Spring 2018, my second to last quarter as an undergrad, I decided to take DES 166- Human Centered Design taught by Professor Tom Maiorana. We explored the different elements and factors that went into a human-centered approach when solving a design problem


Throughout the 10 weeks, we worked to solve a design challenge presented by the City of Davis: to reimagine the G Street plaza. With a team of 2 other girls, Professor Maiorana guided us through the process of human centered design, working closely to refine our skills in conducting interviews, discovering point of views, research, prototyping, and storytelling. 



With my partners, Katie Kroger and Aiswarya Loganathan, we developed a concept called the Garden Wall, a wall consisting of a terrarium oasis with the simple relaxing sounds of a waterfall. This wall aims to create a sense of peace and secureness in a busy environment. 


Together, my team worked well collaboratively. We delegated roles evenly and were never afraid to speak up with any ideas. I conducted many interviews while making sure to capture the narratives of each individual. I also created the aesthetics and graphics in our proposal presentation to the City of Davis. 

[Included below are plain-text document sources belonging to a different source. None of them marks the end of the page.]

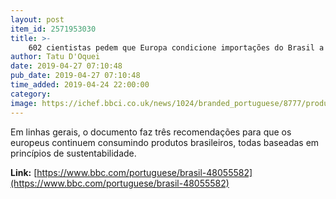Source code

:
 ```yaml
---
layout: post
item_id: 2571953030
title: >-
    602 cientistas pedem que Europa condicione importações do Brasil a cumprimento de compromissos ambientais
author: Tatu D'Oquei
date: 2019-04-27 07:10:48
pub_date: 2019-04-27 07:10:48
time_added: 2019-04-24 22:00:00
category: 
image: https://ichef.bbci.co.uk/news/1024/branded_portuguese/8777/production/_106597643_amazoniaaerea.jpg
---
```


Em linhas gerais, o documento faz três recomendações para que os europeus continuem consumindo produtos brasileiros, todas baseadas em princípios de sustentabilidade.

**Link:** [https://www.bbc.com/portuguese/brasil-48055582](https://www.bbc.com/portuguese/brasil-48055582)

My team was able to conduct a good amount of interviews for research purposes, however, there was one user who we thought had an interesting perspective. 


We first met Liza sitting in front of Peet’s coffee with her adorable dog, sipping her coffee and enjoying the sun. She mentioned that she used to live in Denmark and loves the outdoors which made her nostalgic of her home environment. Surprisingly, she says that her favorite place to hang out is in an area where she has some privacy but can observe people. For example, sitting on top of Natsoulas Gallery overlooking Davis makes her feel at peace.


My team and I realized that among the users were interviewed, most of them felt the same way as Liza. 

So, we thought it would be game changing to create something that makes her feel secure in a public area.

From that, my team came up with three different concepts that we believed would be a good fit for Liza's "criteria". They were:

  1. the sharing wall

  2. the terrarium wall

  3. the privacy waterfall wall


We decided to go further in testing the privacy wall since it met Liza’s need for privacy and observation best.






As you can tell, we took a lot of time to prototype and simulate the experience we wanted the user to have. At first, we thought that water would be a good distraction from the busyness of downtown but after testing it on different people, it wasn't the sight of water that was calming, it was more of the sound of it. Our team got a lot of feedback about how greenery was actually more refreshing to look at than water. 


So we tried a different approach, which later we came to name as The Garden Wall.

Instead of having the sight of water, we simulated a "wall with green leaves" (more so like a garden) and played waterfall sounds in the background. And of course, we tested this at the prime location of the G Street Plaza. This is the feedback we got:


  • “It sounds like hot springs or a bath. I feel like I’m in biblical gardens right now without a care in the world because everyone is alright” 

  • “I feel at peace and centered”

  • “I definitely feel like having water would be peaceful and cool during the summers in Davis. 

  • “Having a plant wall with water would be a great idea for the city of Davis” 

  • “When I close my eyes, I feel very calm and relaxed” 


What we took away from our tests were that for our concept to be successful we needed to test our prototype at the plaza and be able to give users a sense of peace in a busy environment. We were originally focusing on making people feel private but we think it’s really about making people feel calm and secure downtown.


So what's next? 


With the help of Katie's knowledge in Vector Works, our team was able to create a simple overview of what the Garden Wall would look like once implemented in the G Street Plaza. 


Some features of the redesign will include:

  • 3 feet thick plant wall

  • wooden benches set into it for privacy 

  • hidden speakers playing water sounds (most likely located under the benches)

  • a new pathway through the plaza

  • plants and trees

  • bathroom

  • better bike parking area 


Probably one of my favorite design classes at UC Davis so far, I was able to discover what "human-centered design" consisted of.


Throughout these rigorous 10 weeks, I learned that design thinking often times require you to think in a different approach. As an inspired designer, I can proudly say that I am now able to:


  1. conduct ethnographic research

  2. develop ways to reframe design challenges processes

  3. run and participate in effective brainstorms

  4. prototype and simulate experiences in creative ways

  5. formulate/ reformulate challenges based on user insight, idea conceptualization, and storytelling


Special thanks to Professor Tom Maiorana for making this course such a fulfilling experience!